John Wayne, in She Wore a Yellow Ribbon, said, "Never apologize, Mister. It's a sign of weakness." And he may have had a point, for Davis Love III did look weak at the Ryder Cup while serially apologizing—for his wayward shots—to playing partner Tiger Woods. Evidently, Love means always having to say you're sorry.
Which may be why—among athletes, anyway—apologies are now deader than the Duke. Who's sorry now? Hardly anyone, for anything. Time was you could count on at least hollow apologies from your heroes. So when Patton was ordered to publicly apologize for slapping two soldiers, he spat out the apology as if it were a piece of pork, Heimliched out of him by Eisenhower.
Patton was eventually relieved of his command, but then so was Ryan Leaf. Four years ago the Chargers' quarterback read, in monotone, a written apology (for manifold sins) that had been drafted, Ike-like, by team management. Afterward, with cameras still rolling, Leaf crumpled the statement into a tight ball and flicked it contemptuously into his locker, hitting his intended target for just the second time all season.
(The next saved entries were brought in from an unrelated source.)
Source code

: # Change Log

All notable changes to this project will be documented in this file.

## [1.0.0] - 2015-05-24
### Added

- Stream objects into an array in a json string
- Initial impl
But at least Leaf said he was sorry. Not so Latrell Sprewell, who broke his shooting hand this summer and never informed his employer. The New York Knicks will still pay their convalescing forward $12.37 million this season, even though Sprewell reportedly incurred the injury by punching a man on his yacht. So, while we're guessing which nautical-pun name graces Spree's vessel—Buoyz in the Hood? Class-Sea Felony?—we might also mourn the passing of the simple apology, which in death has been turned on its head, like Ted Williams: The mea culpa is now a you-a culpa, the sinner is now sinned against.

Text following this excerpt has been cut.